Q: I’ve seen many top publications (I won’t name names) using the words “reigns” and “reins” as if they are the same word. I always thought they had different meanings. Can you please clarify this? —Sherry C.

A: These two words trip up a lot of writers who tend to use them interchangeably, even though “reign” and “rein” have completely different meanings. It’s important to get them straight—you don’t want The Grammatical Faux Pas Police knocking down your door (or worse yet, a writer calling you out in a Questions & Quandaries question).

A “reign” is the period of time dominated by one ruling power—like the queen’s reign in England or my reign as captain of the WD chess team. “Reign” can also serve as a verb meaning “to possess power or authority over someone or something.” While I captain the WD chess team, our managing editor, Zachary Petit, reigns over our pinochle club.

On the other hand, a “rein” is a leather strap used to control a horse (or reindeer, if it’s Santa’s season). “Rein” can also be used as a verb meaning “to guide a horse using a strap.” I told the horse to “giddyup” by tugging on the reins. I had to rein him in after he began hurdling fences and garden gnomes.
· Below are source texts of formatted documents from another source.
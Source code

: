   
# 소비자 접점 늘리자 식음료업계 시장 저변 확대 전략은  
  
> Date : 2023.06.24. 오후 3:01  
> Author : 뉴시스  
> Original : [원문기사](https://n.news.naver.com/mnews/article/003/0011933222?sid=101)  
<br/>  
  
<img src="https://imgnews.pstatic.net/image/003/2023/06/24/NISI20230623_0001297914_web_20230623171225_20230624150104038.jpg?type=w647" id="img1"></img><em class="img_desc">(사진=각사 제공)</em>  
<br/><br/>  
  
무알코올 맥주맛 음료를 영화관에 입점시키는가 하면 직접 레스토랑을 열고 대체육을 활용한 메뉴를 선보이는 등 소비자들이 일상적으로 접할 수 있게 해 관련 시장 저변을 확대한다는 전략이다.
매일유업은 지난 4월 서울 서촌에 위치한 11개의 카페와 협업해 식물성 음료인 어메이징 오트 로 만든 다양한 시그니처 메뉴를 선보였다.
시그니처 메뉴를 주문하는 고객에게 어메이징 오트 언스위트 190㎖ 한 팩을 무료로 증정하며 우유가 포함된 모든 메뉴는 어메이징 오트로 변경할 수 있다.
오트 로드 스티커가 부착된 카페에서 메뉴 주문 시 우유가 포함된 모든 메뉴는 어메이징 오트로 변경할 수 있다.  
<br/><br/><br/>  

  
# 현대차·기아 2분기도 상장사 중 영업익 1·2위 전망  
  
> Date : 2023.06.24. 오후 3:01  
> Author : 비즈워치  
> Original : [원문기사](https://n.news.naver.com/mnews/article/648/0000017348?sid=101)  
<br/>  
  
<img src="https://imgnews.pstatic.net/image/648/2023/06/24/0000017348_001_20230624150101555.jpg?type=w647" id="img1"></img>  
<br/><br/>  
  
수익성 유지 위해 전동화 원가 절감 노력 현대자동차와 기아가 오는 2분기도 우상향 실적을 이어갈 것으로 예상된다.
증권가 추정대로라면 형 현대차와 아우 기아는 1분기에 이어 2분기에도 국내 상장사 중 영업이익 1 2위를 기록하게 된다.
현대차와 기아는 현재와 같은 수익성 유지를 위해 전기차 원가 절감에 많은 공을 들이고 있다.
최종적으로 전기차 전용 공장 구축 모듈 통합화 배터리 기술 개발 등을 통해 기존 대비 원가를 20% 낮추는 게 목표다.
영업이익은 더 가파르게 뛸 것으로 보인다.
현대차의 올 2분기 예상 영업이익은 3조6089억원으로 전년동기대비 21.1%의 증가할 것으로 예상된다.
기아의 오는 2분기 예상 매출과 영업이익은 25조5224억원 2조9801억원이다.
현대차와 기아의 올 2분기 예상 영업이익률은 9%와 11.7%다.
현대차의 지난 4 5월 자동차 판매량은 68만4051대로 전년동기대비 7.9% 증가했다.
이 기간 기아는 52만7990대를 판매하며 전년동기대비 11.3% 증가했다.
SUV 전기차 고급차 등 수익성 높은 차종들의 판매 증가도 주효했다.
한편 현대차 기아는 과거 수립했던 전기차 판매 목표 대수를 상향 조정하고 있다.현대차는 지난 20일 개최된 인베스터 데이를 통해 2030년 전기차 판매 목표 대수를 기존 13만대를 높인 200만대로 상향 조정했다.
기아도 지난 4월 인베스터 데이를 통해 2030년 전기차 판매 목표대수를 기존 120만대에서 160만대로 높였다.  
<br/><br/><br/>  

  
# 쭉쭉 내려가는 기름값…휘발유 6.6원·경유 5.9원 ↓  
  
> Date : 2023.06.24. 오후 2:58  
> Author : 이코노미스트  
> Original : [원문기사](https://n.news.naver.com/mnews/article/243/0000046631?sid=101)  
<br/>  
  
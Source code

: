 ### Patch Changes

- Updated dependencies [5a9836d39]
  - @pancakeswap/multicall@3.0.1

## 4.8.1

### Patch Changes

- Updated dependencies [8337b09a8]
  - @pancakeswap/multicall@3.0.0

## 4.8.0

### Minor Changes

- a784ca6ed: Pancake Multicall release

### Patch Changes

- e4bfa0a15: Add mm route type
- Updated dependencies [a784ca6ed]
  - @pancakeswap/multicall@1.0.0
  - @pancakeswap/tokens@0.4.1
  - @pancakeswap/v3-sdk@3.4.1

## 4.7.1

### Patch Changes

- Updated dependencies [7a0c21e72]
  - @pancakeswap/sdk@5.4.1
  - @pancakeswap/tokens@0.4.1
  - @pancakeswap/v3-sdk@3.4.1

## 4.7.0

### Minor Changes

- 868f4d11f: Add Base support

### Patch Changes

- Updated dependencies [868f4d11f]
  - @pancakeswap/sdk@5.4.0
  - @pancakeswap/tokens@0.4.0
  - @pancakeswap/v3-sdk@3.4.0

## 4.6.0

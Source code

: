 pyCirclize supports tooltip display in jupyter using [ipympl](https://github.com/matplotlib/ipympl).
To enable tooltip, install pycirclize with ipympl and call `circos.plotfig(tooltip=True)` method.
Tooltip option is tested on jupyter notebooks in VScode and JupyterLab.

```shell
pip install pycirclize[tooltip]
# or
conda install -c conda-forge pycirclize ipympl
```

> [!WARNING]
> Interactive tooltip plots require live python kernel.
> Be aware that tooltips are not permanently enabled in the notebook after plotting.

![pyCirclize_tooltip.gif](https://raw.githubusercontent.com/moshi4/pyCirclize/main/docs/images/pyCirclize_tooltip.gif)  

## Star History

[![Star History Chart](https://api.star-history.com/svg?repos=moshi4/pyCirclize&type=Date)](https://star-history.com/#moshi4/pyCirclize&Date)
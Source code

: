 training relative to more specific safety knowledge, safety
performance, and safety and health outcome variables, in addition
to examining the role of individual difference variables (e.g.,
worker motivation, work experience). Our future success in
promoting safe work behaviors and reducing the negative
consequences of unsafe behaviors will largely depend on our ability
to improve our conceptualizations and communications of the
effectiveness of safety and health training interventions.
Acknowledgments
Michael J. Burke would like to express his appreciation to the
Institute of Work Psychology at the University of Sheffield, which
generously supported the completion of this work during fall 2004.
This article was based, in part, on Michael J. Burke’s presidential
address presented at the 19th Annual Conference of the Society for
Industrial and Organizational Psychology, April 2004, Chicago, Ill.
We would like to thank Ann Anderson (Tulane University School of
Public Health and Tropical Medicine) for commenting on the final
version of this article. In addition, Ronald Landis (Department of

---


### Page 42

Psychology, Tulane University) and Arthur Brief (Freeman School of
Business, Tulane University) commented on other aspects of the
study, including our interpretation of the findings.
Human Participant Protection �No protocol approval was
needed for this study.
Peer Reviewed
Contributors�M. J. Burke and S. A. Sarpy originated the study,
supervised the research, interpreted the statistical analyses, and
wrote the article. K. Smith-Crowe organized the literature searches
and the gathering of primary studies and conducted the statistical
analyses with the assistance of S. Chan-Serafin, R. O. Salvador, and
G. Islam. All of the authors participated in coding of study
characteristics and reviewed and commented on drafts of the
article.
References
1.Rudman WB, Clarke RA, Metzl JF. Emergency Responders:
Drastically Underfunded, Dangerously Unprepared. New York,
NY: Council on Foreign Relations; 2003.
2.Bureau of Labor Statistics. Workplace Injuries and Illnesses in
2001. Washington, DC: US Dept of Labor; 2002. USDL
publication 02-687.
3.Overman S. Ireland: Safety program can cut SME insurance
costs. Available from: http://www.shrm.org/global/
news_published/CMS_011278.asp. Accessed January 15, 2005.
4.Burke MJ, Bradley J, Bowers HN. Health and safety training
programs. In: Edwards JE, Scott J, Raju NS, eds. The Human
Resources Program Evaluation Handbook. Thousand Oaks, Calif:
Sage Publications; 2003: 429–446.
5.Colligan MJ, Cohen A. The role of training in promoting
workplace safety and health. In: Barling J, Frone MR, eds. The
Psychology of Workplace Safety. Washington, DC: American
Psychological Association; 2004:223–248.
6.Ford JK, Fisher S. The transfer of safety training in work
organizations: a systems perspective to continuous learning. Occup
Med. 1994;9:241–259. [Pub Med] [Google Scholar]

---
In order to keep them straight, here’s a simple mnemonic rhyme: Reins are for reindeer, for they are spelled the same way, but a mighty king’s reign of Gs rules the day.

And for the few folks out there who occasionally toss “rain” in with the other two because it sounds the same, remember that “rain” is what falls from the sky, waters your plants and cancels your outdoor pinochle match.